Hasta los perros de la calle me reconocieron
-dijo mi abuelo cuando volvió de Villaguay
después de los años de ausencia.
En la vereda, la mitad del árbol de espumilla
que corresponde a su casa floreció,
pero la mitad del vecino siguió verde.
Una foto curiosa.
Las uvas de la parra se adelantaron
tres meses la temporada de maduración.
Que las plantas con su propio lenguaje
le habían dado la bienvenida
era algo -me dijo- que yo podía creer o no.
Antes de irse, dejó un listado
de recomendaciones a la abuela,
de qué hacer tras su partida ,
sólo que se fue ella mucho antes,
se estaba yendo hace rato
pero como toda señora era muy discreta,
hasta para morirse.
Camino por las calles bajas,
los jóvenes se codean ante la curiosidad
de saber quién soy. Una vieja
me intercepta en la diagonal de la plaza.
"¿Vos sos hija de Nori?"
"Sí" digo, me impone
una sonrisa
como de bingo, y sigue.
Es posible que esta ciudad también me reconozca?

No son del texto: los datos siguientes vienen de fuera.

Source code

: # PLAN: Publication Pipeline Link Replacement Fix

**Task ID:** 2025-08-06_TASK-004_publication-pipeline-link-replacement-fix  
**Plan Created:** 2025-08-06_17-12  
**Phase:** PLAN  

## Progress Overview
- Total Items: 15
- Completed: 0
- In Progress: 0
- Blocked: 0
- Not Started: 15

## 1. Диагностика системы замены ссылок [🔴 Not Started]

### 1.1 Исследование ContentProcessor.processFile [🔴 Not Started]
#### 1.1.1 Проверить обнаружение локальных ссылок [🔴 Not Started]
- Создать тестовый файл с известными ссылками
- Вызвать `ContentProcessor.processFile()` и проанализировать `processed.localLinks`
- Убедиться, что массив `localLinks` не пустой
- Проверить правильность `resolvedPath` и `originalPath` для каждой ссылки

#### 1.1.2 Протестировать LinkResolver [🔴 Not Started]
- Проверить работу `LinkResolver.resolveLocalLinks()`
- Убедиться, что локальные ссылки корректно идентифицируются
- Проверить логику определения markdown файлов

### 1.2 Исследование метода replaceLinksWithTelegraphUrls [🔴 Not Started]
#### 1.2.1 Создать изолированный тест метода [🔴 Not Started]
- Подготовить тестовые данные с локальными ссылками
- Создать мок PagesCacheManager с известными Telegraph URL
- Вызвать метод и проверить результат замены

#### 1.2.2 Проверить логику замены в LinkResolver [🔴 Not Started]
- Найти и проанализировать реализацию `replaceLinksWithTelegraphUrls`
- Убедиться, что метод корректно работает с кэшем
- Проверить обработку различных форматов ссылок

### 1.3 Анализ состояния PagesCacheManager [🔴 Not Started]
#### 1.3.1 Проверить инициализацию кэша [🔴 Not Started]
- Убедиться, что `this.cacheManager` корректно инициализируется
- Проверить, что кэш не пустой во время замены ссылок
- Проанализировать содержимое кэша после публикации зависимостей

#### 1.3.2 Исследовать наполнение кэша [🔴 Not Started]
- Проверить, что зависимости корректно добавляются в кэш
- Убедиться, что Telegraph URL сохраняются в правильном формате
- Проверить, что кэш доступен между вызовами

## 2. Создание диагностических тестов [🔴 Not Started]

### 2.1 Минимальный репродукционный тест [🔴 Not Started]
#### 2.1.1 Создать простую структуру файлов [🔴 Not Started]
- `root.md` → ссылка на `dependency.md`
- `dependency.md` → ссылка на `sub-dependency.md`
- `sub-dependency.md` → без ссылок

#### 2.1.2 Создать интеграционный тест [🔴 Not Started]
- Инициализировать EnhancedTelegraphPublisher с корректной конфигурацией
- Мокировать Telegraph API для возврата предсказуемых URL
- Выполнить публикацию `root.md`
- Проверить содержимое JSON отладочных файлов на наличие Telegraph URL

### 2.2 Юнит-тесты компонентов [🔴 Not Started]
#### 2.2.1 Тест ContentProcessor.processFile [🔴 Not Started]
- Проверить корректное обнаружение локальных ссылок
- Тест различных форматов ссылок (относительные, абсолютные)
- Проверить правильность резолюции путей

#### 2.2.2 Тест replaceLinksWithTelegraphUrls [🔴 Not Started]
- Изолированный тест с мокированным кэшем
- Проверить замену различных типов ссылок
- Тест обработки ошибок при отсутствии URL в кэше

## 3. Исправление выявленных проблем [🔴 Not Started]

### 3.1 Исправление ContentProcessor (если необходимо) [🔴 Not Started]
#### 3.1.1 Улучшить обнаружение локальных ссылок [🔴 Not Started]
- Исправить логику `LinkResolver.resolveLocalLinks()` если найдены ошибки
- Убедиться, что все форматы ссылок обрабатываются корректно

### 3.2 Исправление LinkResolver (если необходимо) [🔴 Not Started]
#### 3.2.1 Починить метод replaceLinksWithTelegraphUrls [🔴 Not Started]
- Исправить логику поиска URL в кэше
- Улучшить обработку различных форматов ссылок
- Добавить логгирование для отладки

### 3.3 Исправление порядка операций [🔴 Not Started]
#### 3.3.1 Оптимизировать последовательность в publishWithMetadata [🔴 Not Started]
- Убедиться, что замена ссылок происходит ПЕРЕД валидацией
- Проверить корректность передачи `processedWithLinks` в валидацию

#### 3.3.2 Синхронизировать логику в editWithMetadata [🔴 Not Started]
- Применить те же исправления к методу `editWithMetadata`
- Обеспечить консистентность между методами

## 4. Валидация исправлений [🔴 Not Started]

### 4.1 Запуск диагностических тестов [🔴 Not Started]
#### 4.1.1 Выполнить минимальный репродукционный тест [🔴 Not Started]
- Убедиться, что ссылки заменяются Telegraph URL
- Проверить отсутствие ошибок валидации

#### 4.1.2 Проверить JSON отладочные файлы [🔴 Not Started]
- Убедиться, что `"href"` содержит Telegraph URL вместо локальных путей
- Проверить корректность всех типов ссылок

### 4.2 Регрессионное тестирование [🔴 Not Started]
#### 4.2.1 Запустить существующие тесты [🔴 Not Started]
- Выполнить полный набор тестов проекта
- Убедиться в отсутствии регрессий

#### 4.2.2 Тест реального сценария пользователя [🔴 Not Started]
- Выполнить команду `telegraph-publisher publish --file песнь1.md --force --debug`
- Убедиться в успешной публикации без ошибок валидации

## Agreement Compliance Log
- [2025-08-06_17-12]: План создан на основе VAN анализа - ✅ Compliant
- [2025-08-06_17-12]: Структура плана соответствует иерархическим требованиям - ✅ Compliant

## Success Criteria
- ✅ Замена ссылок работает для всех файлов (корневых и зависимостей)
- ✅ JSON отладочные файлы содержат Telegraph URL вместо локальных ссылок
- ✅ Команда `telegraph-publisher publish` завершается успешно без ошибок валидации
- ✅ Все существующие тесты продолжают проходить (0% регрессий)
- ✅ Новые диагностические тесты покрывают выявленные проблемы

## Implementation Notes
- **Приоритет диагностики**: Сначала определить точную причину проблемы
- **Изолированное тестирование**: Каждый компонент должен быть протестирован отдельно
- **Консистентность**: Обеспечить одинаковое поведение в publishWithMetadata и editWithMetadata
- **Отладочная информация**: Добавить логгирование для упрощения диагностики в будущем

Era muy chica cuando vine por última vez.
Me preguntan si soy
la nieta de mi abuelo y sonríen,
satisfechos, ante la afirmativa.
Quienes no emigran se quedan
vigilando las ramas genealógicas
de las demás familias.
Un hobby un tanto espeluznante.
Mi abuela, a lo largo de seis meses,
soñó con una escalera larga
que, cuando llegaba arriba,
no había nada.
Tres días antes de morir, Horacio,
su hermano muerto,
le tendía la mano y la ayudaba a subir.
Daiana Henderson (Argentina), en Un foquito en medio del campo.